**Work order**.
When checking the entries below, count every line with the word "project", then give only that number.

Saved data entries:
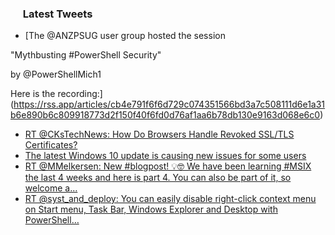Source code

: <h3><a href="https://twitter.com/endi24"><img height=16 src="https://upload.wikimedia.org/wikipedia/sco/9/9f/Twitter_bird_logo_2012.svg"></a> Latest Tweets</h3>

<!-- BLOG-POST-LIST:START -->
- [The @ANZPSUG user group hosted the session 

"Mythbusting #PowerShell Security"

by @PowerShellMich1

Here is the recording:](https://rss.app/articles/cb4e791f6f6d729c074351566bd3a7c508111d6e1a31b6e890b6c809918773d2f150f40f6fd0d76af1aa6b78db130e9163d068e6c0)
- [RT @CKsTechNews: How Do Browsers Handle Revoked SSL/TLS Certificates?](https://rss.app/articles/cb4e791f6f6d729c074351566bd3a7c508111d6e1a31b6e890b6c809918773d2f150f40f6fd0d76af3ab637dd717069a63d560e9c7)
- [The latest Windows 10 update is causing new issues for some users](https://rss.app/articles/cb4e791f6f6d729c074351566bd3a7c508111d6e1a31b6e890b6c809918773d2f150f40f6fd0d76af3a56d7bdf17089365d76ce0c4)
- [RT @MMelkersen: New #blogpost! 💡🤓
We have been learning #MSIX the last 4 weeks and here is part 4. You can also be part of it, so welcome a…](https://rss.app/articles/cb4e791f6f6d729c074351566bd3a7c508111d6e1a31b6e890b6c809918773d2f150f40f6fd0d769faa2627ad916079067dd69e0c1)
- [RT @syst_and_deploy: You can easily disable right-click context menu on Start menu, Task Bar, Windows Explorer and Desktop with PowerShell…](https://rss.app/articles/cb4e791f6f6d729c074351566bd3a7c508111d6e1a31b6e890b6c809918773d2f150f40f6fd0d769f4a16f78dd110f9b60d76ee9ca)
<!-- BLOG-POST-LIST:END -->
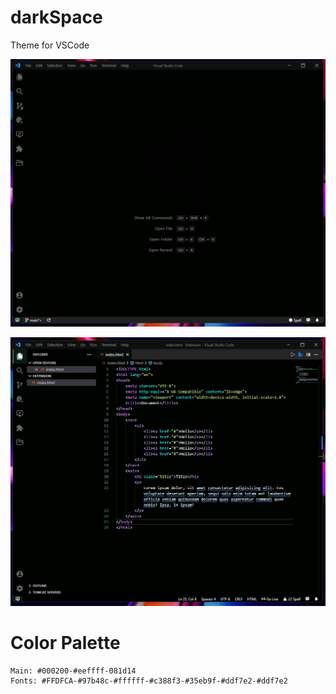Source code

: # darkSpace
Theme for VSCode

![](darkspace/img/extension.png)

![](darkspace/img/extension2.png)

# Color Palette
    Main: #000200-#eeffff-081d14
    Fonts: #FFDFCA-#97b48c-#ffffff-#c388f3-#35eb9f-#ddf7e2-#ddf7e2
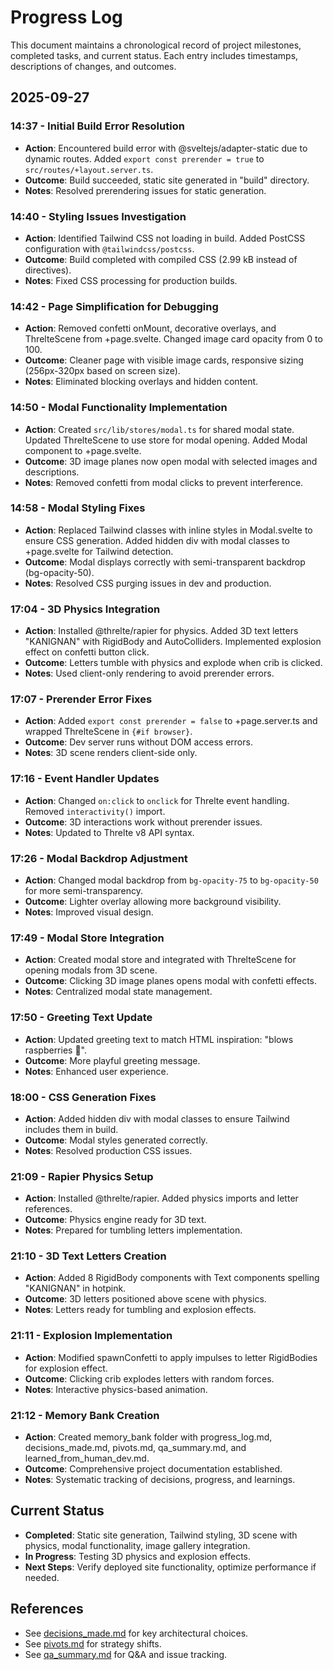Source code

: # Progress Log

This document maintains a chronological record of project milestones, completed tasks, and current status. Each entry includes timestamps, descriptions of changes, and outcomes.

## 2025-09-27

### 14:37 - Initial Build Error Resolution
- **Action**: Encountered build error with @sveltejs/adapter-static due to dynamic routes. Added `export const prerender = true` to `src/routes/+layout.server.ts`.
- **Outcome**: Build succeeded, static site generated in "build" directory.
- **Notes**: Resolved prerendering issues for static generation.

### 14:40 - Styling Issues Investigation
- **Action**: Identified Tailwind CSS not loading in build. Added PostCSS configuration with `@tailwindcss/postcss`.
- **Outcome**: Build completed with compiled CSS (2.99 kB instead of directives).
- **Notes**: Fixed CSS processing for production builds.

### 14:42 - Page Simplification for Debugging
- **Action**: Removed confetti onMount, decorative overlays, and ThrelteScene from +page.svelte. Changed image card opacity from 0 to 100.
- **Outcome**: Cleaner page with visible image cards, responsive sizing (256px-320px based on screen size).
- **Notes**: Eliminated blocking overlays and hidden content.

### 14:50 - Modal Functionality Implementation
- **Action**: Created `src/lib/stores/modal.ts` for shared modal state. Updated ThrelteScene to use store for modal opening. Added Modal component to +page.svelte.
- **Outcome**: 3D image planes now open modal with selected images and descriptions.
- **Notes**: Removed confetti from modal clicks to prevent interference.

### 14:58 - Modal Styling Fixes
- **Action**: Replaced Tailwind classes with inline styles in Modal.svelte to ensure CSS generation. Added hidden div with modal classes to +page.svelte for Tailwind detection.
- **Outcome**: Modal displays correctly with semi-transparent backdrop (bg-opacity-50).
- **Notes**: Resolved CSS purging issues in dev and production.

### 17:04 - 3D Physics Integration
- **Action**: Installed @threlte/rapier for physics. Added 3D text letters "KANIGNAN" with RigidBody and AutoColliders. Implemented explosion effect on confetti button click.
- **Outcome**: Letters tumble with physics and explode when crib is clicked.
- **Notes**: Used client-only rendering to avoid prerender errors.

### 17:07 - Prerender Error Fixes
- **Action**: Added `export const prerender = false` to +page.server.ts and wrapped ThrelteScene in `{#if browser}`.
- **Outcome**: Dev server runs without DOM access errors.
- **Notes**: 3D scene renders client-side only.

### 17:16 - Event Handler Updates
- **Action**: Changed `on:click` to `onclick` for Threlte event handling. Removed `interactivity()` import.
- **Outcome**: 3D interactions work without prerender issues.
- **Notes**: Updated to Threlte v8 API syntax.

### 17:26 - Modal Backdrop Adjustment
- **Action**: Changed modal backdrop from `bg-opacity-75` to `bg-opacity-50` for more semi-transparency.
- **Outcome**: Lighter overlay allowing more background visibility.
- **Notes**: Improved visual design.

### 17:49 - Modal Store Integration
- **Action**: Created modal store and integrated with ThrelteScene for opening modals from 3D scene.
- **Outcome**: Clicking 3D image planes opens modal with confetti effects.
- **Notes**: Centralized modal state management.

### 17:50 - Greeting Text Update
- **Action**: Updated greeting text to match HTML inspiration: "blows raspberries 🥺".
- **Outcome**: More playful greeting message.
- **Notes**: Enhanced user experience.

### 18:00 - CSS Generation Fixes
- **Action**: Added hidden div with modal classes to ensure Tailwind includes them in build.
- **Outcome**: Modal styles generated correctly.
- **Notes**: Resolved production CSS issues.

### 21:09 - Rapier Physics Setup
- **Action**: Installed @threlte/rapier. Added physics imports and letter references.
- **Outcome**: Physics engine ready for 3D text.
- **Notes**: Prepared for tumbling letters implementation.

### 21:10 - 3D Text Letters Creation
- **Action**: Added 8 RigidBody components with Text components spelling "KANIGNAN" in hotpink.
- **Outcome**: 3D letters positioned above scene with physics.
- **Notes**: Letters ready for tumbling and explosion effects.

### 21:11 - Explosion Implementation
- **Action**: Modified spawnConfetti to apply impulses to letter RigidBodies for explosion effect.
- **Outcome**: Clicking crib explodes letters with random forces.
- **Notes**: Interactive physics-based animation.

### 21:12 - Memory Bank Creation
- **Action**: Created memory_bank folder with progress_log.md, decisions_made.md, pivots.md, qa_summary.md, and learned_from_human_dev.md.
- **Outcome**: Comprehensive project documentation established.
- **Notes**: Systematic tracking of decisions, progress, and learnings.

## Current Status
- **Completed**: Static site generation, Tailwind styling, 3D scene with physics, modal functionality, image gallery integration.
- **In Progress**: Testing 3D physics and explosion effects.
- **Next Steps**: Verify deployed site functionality, optimize performance if needed.

## References
- See [decisions_made.md](decisions_made.md) for key architectural choices.
- See [pivots.md](pivots.md) for strategy shifts.
- See [qa_summary.md](qa_summary.md) for Q&A and issue tracking.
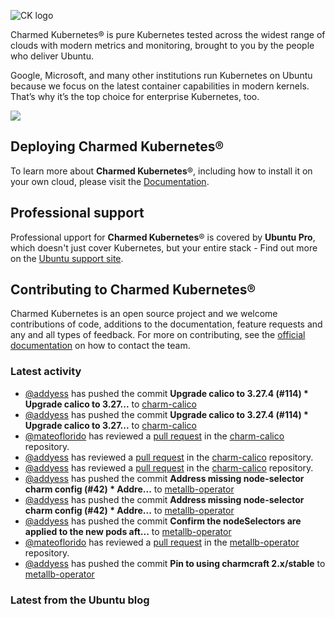 ![CK logo](https://assets.ubuntu.com/v1/451d4cf4-Charmed+Kubernetes_RGB_onWhite_2022.svg)

Charmed Kubernetes® is pure Kubernetes tested across the widest range of clouds with modern metrics and monitoring, brought to you by the people who deliver Ubuntu.

Google, Microsoft, and many other institutions run Kubernetes on Ubuntu because we focus on the latest container capabilities in modern kernels. That’s why it’s the top choice for enterprise Kubernetes, too.

![](https://assets.ubuntu.com/v1/843c77b6-juju-at-a-glace.svg)

## Deploying Charmed Kubernetes®

To learn more about **Charmed Kubernetes**®, including how to install it on your own cloud, please visit the [Documentation][docs].

## Professional support

Professional upport for **Charmed Kubernetes**® is covered by **Ubuntu Pro**, which doesn't just cover Kubernetes, but your entire stack - Find out more on the [Ubuntu support site](https://ubuntu.com/support).

## Contributing to Charmed Kubernetes®

Charmed Kubernetes is an open source project and we welcome contributions of code, additions to the documentation, feature requests and any and all types of feedback. For more on contributing, see the [official documentation][get-in-touch] on how to contact the team.

<!-- LINKS -->
[docs]: https://ubuntu.com/kubernetes/docs
[get-in-touch]: https://ubuntu.com/kubernetes/docs/get-in-touch

### Latest activity

<!-- activity starts -->
 - [@addyess](https://github.com/addyess) has pushed the commit **Upgrade calico to 3.27.4 (#114)  * Upgrade calico to 3.27...** to [charm-calico](https://github.com/charmed-kubernetes/charm-calico)
 - [@addyess](https://github.com/addyess) has pushed the commit **Upgrade calico to 3.27.4 (#114)  * Upgrade calico to 3.27...** to [charm-calico](https://github.com/charmed-kubernetes/charm-calico)
 - [@mateoflorido](https://github.com/mateoflorido) has reviewed a [pull request](https://github.com/charmed-kubernetes/charm-calico/pull/114) in the [charm-calico](https://github.com/charmed-kubernetes/charm-calico) repository.
 - [@addyess](https://github.com/addyess) has reviewed a [pull request](https://github.com/charmed-kubernetes/charm-calico/pull/114) in the [charm-calico](https://github.com/charmed-kubernetes/charm-calico) repository.
 - [@addyess](https://github.com/addyess) has reviewed a [pull request](https://github.com/charmed-kubernetes/charm-calico/pull/114) in the [charm-calico](https://github.com/charmed-kubernetes/charm-calico) repository.
 - [@addyess](https://github.com/addyess) has pushed the commit **Address missing node-selector charm config (#42)  * Addre...** to [metallb-operator](https://github.com/charmed-kubernetes/metallb-operator)
 - [@addyess](https://github.com/addyess) has pushed the commit **Address missing node-selector charm config (#42)  * Addre...** to [metallb-operator](https://github.com/charmed-kubernetes/metallb-operator)
 - [@addyess](https://github.com/addyess) has pushed the commit **Confirm the nodeSelectors are applied to the new pods aft...** to [metallb-operator](https://github.com/charmed-kubernetes/metallb-operator)
 - [@mateoflorido](https://github.com/mateoflorido) has reviewed a [pull request](https://github.com/charmed-kubernetes/metallb-operator/pull/42) in the [metallb-operator](https://github.com/charmed-kubernetes/metallb-operator) repository.
 - [@addyess](https://github.com/addyess) has pushed the commit **Pin to using charmcraft 2.x/stable** to [metallb-operator](https://github.com/charmed-kubernetes/metallb-operator)
<!-- activity ends -->

<!-- roadmap starts -->

<!-- roadmap ends -->

### Latest from the Ubuntu blog

<!-- blog starts -->

<!-- blog ends -->
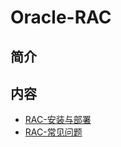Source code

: # Oracle-RAC

## 简介


## 内容
- [RAC-安装与部署](https://gitbook.big1000.com/07-Oracle_Database/05-Oracle-RAC/01-RAC-%E5%AE%89%E8%A3%85%E4%B8%8E%E9%83%A8%E7%BD%B2.html)
- [RAC-常见问题](https://gitbook.big1000.com/07-Oracle_Database/05-Oracle-RAC/20-RAC-%E5%B8%B8%E8%A7%81%E9%97%AE%E9%A2%98.html)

**Your solution**.
3